Александр Павлов (НИУ ВШЭ, Москва). Популярный хоррор как отражение социальных страхов

Фильмы ужасов пользовались популярностью у зрителей на протяжении всего времени существования жанра, с самого его возникновения. Но их серьезное (в том числе академическое) осмысление началось позже появления первой такой картины. Поначалу некоторые авторы таких исследований предполагали, что в ужасах как части массовой культуры отражается «идеология» позднего капитализма, суть которой сводилась к манипуляциям зрителями ради извлечения прибыли (Адорно, Хоркхаймер). Но с возникновением нового американского хоррора (Ромеро, Крейвен, Хупер, Карпентер, Кроненберг) в отношении к жанру наметился сдвиг. В конце 1970-х критик Робин Вуд высказал предположение, что различные монстры олицетворяют угрозы «нормальному», то есть в ужасах, с его точки зрения, отражались вытесненные страхи перед пролетариатом, детьми, женщинами, расовыми меньшинствами и т. д. Чуть позже Кэрол Кловер осуществила психоаналитический и гендерный анализ слэшеров. Пусть и ограниченная психоанализом, но это уже была настоящая «антропология страха», оказавшая серьезное влияние на дальнейшие исследования.

В 1980-е ученые стали выражать точку зрения, что массовая культура, хотя это всегда «культура капитализма» (Джеймс Коллинз), не монолитна и разные ее феномены и продукты репрезентируют разные идеологические послания, а аудитория — не «тупые массы», которые потребляют поставляемый им продукт, но умные потребители, использующие культуру в своих целях (Джон Фиск). Из этого следовало, что фильмы ужасов не отражают всю массовую культуру, но часто отражают те или иные — преимущественно социальные — страхи. Поэтому востребованность хоррора массовой аудиторией означает не только успех «позднего капитализма» или же актуальность страхов, имеющих психоаналитическую природу, но кое-что еще. Что именно? С одной стороны, «смирение» с «монстрами», встречающимися в повседневной жизни, с другой — активную работу по интерпретации с этими фильмами.
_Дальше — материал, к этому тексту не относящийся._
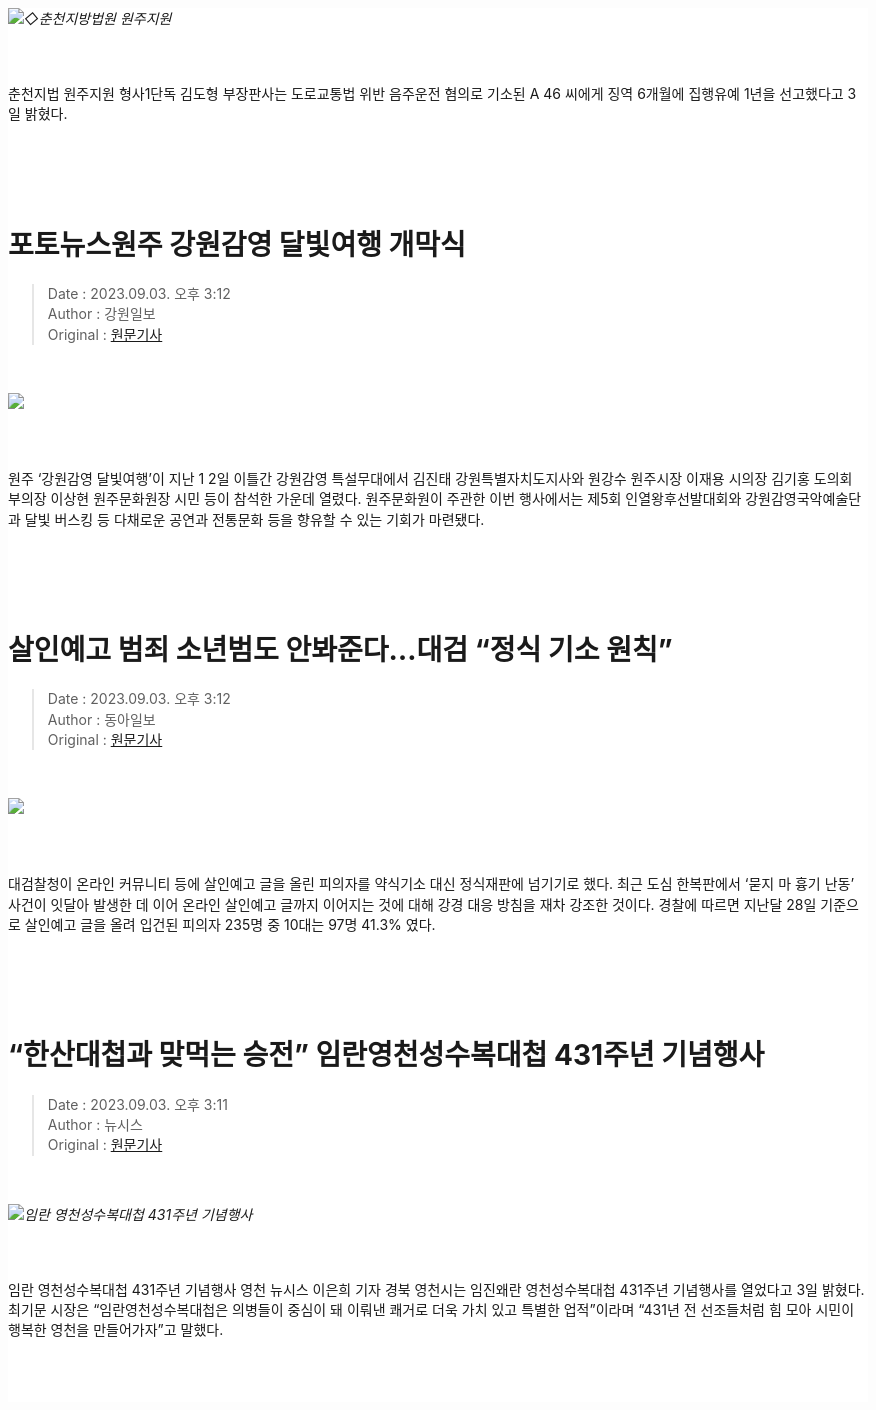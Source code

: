 <img src="https://imgnews.pstatic.net/image/087/2023/09/03/0000992553_001_20230903151203388.jpg?type=w647" id="img1"></img><em class="img_desc">◇춘천지방법원 원주지원</em>  
<br/><br/>  
  
춘천지법 원주지원 형사1단독 김도형 부장판사는 도로교통법 위반 음주운전 혐의로 기소된 A 46 씨에게 징역 6개월에 집행유예 1년을 선고했다고 3일 밝혔다.  
<br/><br/><br/>  

  
# 포토뉴스원주 강원감영 달빛여행 개막식  
  
> Date : 2023.09.03. 오후 3:12  
> Author : 강원일보  
> Original : [원문기사](https://n.news.naver.com/mnews/article/087/0000992552?sid=102)  
<br/>  
  
<img src="https://imgnews.pstatic.net/image/087/2023/09/03/0000992552_001_20230903151201204.jpg?type=w647" id="img1"></img>  
<br/><br/>  
  
원주 ‘강원감영 달빛여행’이 지난 1 2일 이틀간 강원감영 특설무대에서 김진태 강원특별자치도지사와 원강수 원주시장 이재용 시의장 김기홍 도의회 부의장 이상현 원주문화원장 시민 등이 참석한 가운데 열렸다. 원주문화원이 주관한 이번 행사에서는 제5회 인열왕후선발대회와 강원감영국악예술단과 달빛 버스킹 등 다채로운 공연과 전통문화 등을 향유할 수 있는 기회가 마련됐다.  
<br/><br/><br/>  

  
# 살인예고 범죄 소년범도 안봐준다…대검 “정식 기소 원칙”  
  
> Date : 2023.09.03. 오후 3:12  
> Author : 동아일보  
> Original : [원문기사](https://n.news.naver.com/mnews/article/020/0003518419?sid=102)  
<br/>  
  
<img src="https://imgnews.pstatic.net/image/020/2023/09/03/0003518419_001_20230903151201047.jpg?type=w647" id="img1"></img>  
<br/><br/>  
  
대검찰청이 온라인 커뮤니티 등에 살인예고 글을 올린 피의자를 약식기소 대신 정식재판에 넘기기로 했다.
최근 도심 한복판에서 ‘묻지 마 흉기 난동’ 사건이 잇달아 발생한 데 이어 온라인 살인예고 글까지 이어지는 것에 대해 강경 대응 방침을 재차 강조한 것이다.
경찰에 따르면 지난달 28일 기준으로 살인예고 글을 올려 입건된 피의자 235명 중 10대는 97명 41.3% 였다.  
<br/><br/><br/>  

  
# “한산대첩과 맞먹는 승전” 임란영천성수복대첩 431주년 기념행사  
  
> Date : 2023.09.03. 오후 3:11  
> Author : 뉴시스  
> Original : [원문기사](https://n.news.naver.com/mnews/article/003/0012066265?sid=102)  
<br/>  
  
<img src="https://imgnews.pstatic.net/image/003/2023/09/03/NISI20230903_0001355281_web_20230903150340_20230903151114079.jpg?type=w647" id="img1"></img><em class="img_desc">임란 영천성수복대첩 431주년 기념행사  </em>  
<br/><br/>  
  
임란 영천성수복대첩 431주년 기념행사 영천 뉴시스 이은희 기자 경북 영천시는 임진왜란 영천성수복대첩 431주년 기념행사를 열었다고 3일 밝혔다.
최기문 시장은 “임란영천성수복대첩은 의병들이 중심이 돼 이뤄낸 쾌거로 더욱 가치 있고 특별한 업적”이라며 “431년 전 선조들처럼 힘 모아 시민이 행복한 영천을 만들어가자”고 말했다.  
<br/><br/><br/>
Иными словами, психоаналитический подход Вуда должен быть дополнен подходом «активного зрителя», для которого фильмы ужасов — нечто большее, нежели желание острых ощущений без последствий.

Проблема, однако, заключалась в том, что для разных эпох были характерны свои жанры и свои монстры. Поэтому философ Ноэль Кэрролл отмечал, что при анализе хоррора всегда нужно понимать, кто именно смотрит ужасы, когда именно и какие именно. Вот почему подход Вуда/Кловер, с одной стороны, и Коллинза/Фиска и проч., с другой, должны быть дополнены контекстуальным подходом Кэролла. Поэтому сегодня мы можем рассуждать о контекстуальной антропологии страха фильмов ужасов. Например, в 1980-е хорроры отражали «панику вокруг тела» (Питер Найт). А сегодня популярность фильмов про дома с привидениями (франшиза «Астрал») отражает социально-экономические страхи среднего класса, в то время как кино, посвященное зомби-апокалипсису («Война миров Z»), свидетельствует не только о страхах вирусов, но также и о неуверенности молодого поколения перед будущим («студенты полностью готовы к нашествию зомби, но не имеют и малейшего понятия, чем заняться после выпуска»).

Наконец, нужно добавить, что в академических исследованиях хоррора в последние годы наметился «антиантропологический поворот». Так, философ Дилан Тригг развивает «нечеловеческую феноменологию», пытаясь на примерах фильмов ужасов помыслить об альтернативах человеческому существованию. И все же подход к хоррору как к отражению социальных страхов остается востребованным.